Gibney notes that the Pranksters were too young to be beatniks and too old to be hippies. But the journey had an era-spanning living legend as its figurehead. Its exclusive driver going east was none other than Neal Cassady, the once-handsome motormouth speed freak and former lover of Allen Ginsberg who was Jack Kerouac's model for Dean Moriarity in the emblematic Beat novel On the Road. People sat next to Cassady so he had somebody to talk to, but the way he rattles on, there's no conversation. Apart from his nonstop talk and work at the wheel, Cassady isn't good for much else. He's a speed burnout, still only 38 in '64 but looking much older. He was to be found dying by the railroad tracks in Mexico four years later. Cassady was a character and perhaps some kind of Beat spiritual source, but though he could spur people to wildness and drug and alcohol and nicotine excess, he was not the convivial inspiration to the group that Kesey was.

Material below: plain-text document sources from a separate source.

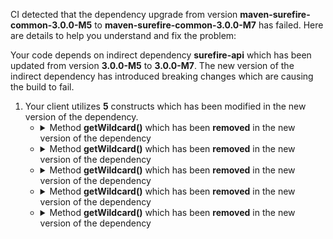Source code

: CI detected that the dependency upgrade from version **maven-surefire-common-3.0.0-M5** to **maven-surefire-common-3.0.0-M7** has failed. Here are details to help you understand and fix the problem:

Your code depends on indirect dependency **surefire-api** which has been updated from version **3.0.0-M5** to **3.0.0-M7**. The new version of the indirect dependency has introduced breaking changes which are causing the build to fail.
1. Your client utilizes **5** constructs which has been modified in the new version of the dependency.
   * <details>
        <summary>Method <b>getWildcard()</b> which has been <b>removed</b> in the new version of the dependency</summary>
            
        * <details>
          <summary>The failure is identified from the logs generated in the build process. </summary>
          
            *   >[[ERROR] /flacoco/src/main/java/fr/spoonlabs/flacoco/core/test/strategies/classloader/finder/classes/impl/SourceFolderFinder.java:[25,97] cannot find symbol<br>&nbsp;&nbsp;&nbsp;&nbsp;  symbol:   method getWildcard()
  location: class org.apache.maven.surefire.api.testset.TestListResolver
](XXXX0103454/job/22166641300#step:4:1073)
            *   An error was detected in line 25 which is making use of an outdated API.
             ``` java
             25   org.apache.maven.surefire.api.testset.TestListResolver.getWildcard();
            ```

          </details>
            
     </details>
   * <details>
        <summary>Method <b>getWildcard()</b> which has been <b>removed</b> in the new version of the dependency</summary>
            
        * <details>
          <summary>The failure is identified from the logs generated in the build process. </summary>
          
            *   >[[ERROR] /flacoco/src/main/java/fr/spoonlabs/flacoco/core/coverage/framework/TestFrameworkStrategy.java:[92,119] cannot find symbol<br>&nbsp;&nbsp;&nbsp;&nbsp;  symbol:   method getWildcard()
  location: class org.apache.maven.surefire.api.testset.TestListResolver
](XXXX)
            *   An error was detected in line 92 which is making use of an outdated API.
             ``` java
             92   org.apache.maven.surefire.api.testset.TestListResolver.getWildcard();
            ```

          </details>
            
     </details>
   * <details>
        <summary>Method <b>getWildcard()</b> which has been <b>removed</b> in the new version of the dependency</summary>
            
        * <details>
          <summary>The failure is identified from the logs generated in the build process. </summary>
          
            *   >[[ERROR] /flacoco/src/main/java/fr/spoonlabs/flacoco/core/coverage/framework/TestFrameworkStrategy.java:[97,127] cannot find symbol<br>&nbsp;&nbsp;&nbsp;&nbsp;  symbol:   method getWildcard()
  location: class org.apache.maven.surefire.api.testset.TestListResolver
](XXXX)
            *   An error was detected in line 97 which is making use of an outdated API.
             ``` java
             97   org.apache.maven.surefire.api.testset.TestListResolver.getWildcard();
            ```

          </details>
            
     </details>
   * <details>
        <summary>Method <b>getWildcard()</b> which has been <b>removed</b> in the new version of the dependency</summary>
            
        * <details>
          <summary>The failure is identified from the logs generated in the build process. </summary>
          
            *   >[[ERROR] /flacoco/src/main/java/fr/spoonlabs/flacoco/core/coverage/CoverageMatrix.java:[205,101] cannot find symbol<br>&nbsp;&nbsp;&nbsp;&nbsp;  symbol:   method getWildcard()
  location: class org.apache.maven.surefire.api.testset.TestListResolver
](XXXX)
            *   An error was detected in line 205 which is making use of an outdated API.
             ``` java
             205   org.apache.maven.surefire.api.testset.TestListResolver.getWildcard();
            ```

          </details>
            
     </details>
   * <details>
        <summary>Method <b>getWildcard()</b> which has been <b>removed</b> in the new version of the dependency</summary>
            
        * <details>
          <summary>The failure is identified from the logs generated in the build process. </summary>
          
            *   >[[ERROR] /flacoco/src/main/java/fr/spoonlabs/flacoco/core/coverage/CoverageMatrix.java:[199,101] cannot find symbol<br>&nbsp;&nbsp;&nbsp;&nbsp;  symbol:   method getWildcard()
  location: class org.apache.maven.surefire.api.testset.TestListResolver
](XXXX)
            *   An error was detected in line 199 which is making use of an outdated API.
             ``` java
             199   org.apache.maven.surefire.api.testset.TestListResolver.getWildcard();
            ```

          </details>
            
     </details>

Neither Tom Wolfe nor Robert Stone was actually on this ride; the names of most of the handful of young men and women who were are not very familiar. But Wolfe described the bus and Kesey's experiments with psychedelics in his book The Electric Kool-Aid Acid Test and Stone, who did ride the bus around New York City when it got there, described Kesey and the Merry Pranksters in his 2007 memoir, Prime Green. Paul McCartney has acknowledged the influence of the Pranksters trip on the Magical Mystery Tour film. The Beatles may be a better picture than any other of the sweet appeal of Turning On, seen positively. Wolfe had nothing to do with drug experience (unlike Hunter S. Thompson, who lived it as well as wrote extensively of it), but Wolfe's book celebrates the sheer absurdity of Sixties excesses and recreates Kesey's enthusiasm for psychedelics from the outside, looking sympathetically in. As for the novelist Robert Stone, he has delved deeper into drug experience (with some degree of first-hand knowledge) than any in some of his fiction.

When they got east they looked up Timothy Leary at his posh International Foundation for Internal Freedom, co-run in Cambridge with Richard Alpert (the future Baba Ram Dass) and Leary would have nothing to do with them. He met only with Neal Cassady, upstairs. But Alpert was very friendly, they said. Further was best received in Harlem, where little boys ran along beside the bus. They also met up with Allen Ginsberg and Robert Stone. They had a great time at the World's Fair, perhaps realizing it was the last of its kind.

The drive back is rushed through; Neal Cassady had gone and the others took turns driving. In Oregon Kesey had them burn their bright striped Prankster clothes. But then they put such clothes on again for regular gatherings where people came to watch the films, listen to the stories, and be serenaded by the Grateful Dead: Jerry Garcia was an early friend of the group and they of his band in its early, formative days.

There is too much to explore here, and perhaps the book by Tom Wolfe, who didn't take the drugs, evokes the good and bad trips and spiritual journeys better than this movie, which tries to evoke an ineffable experience using damaged films and out-of-sync sound.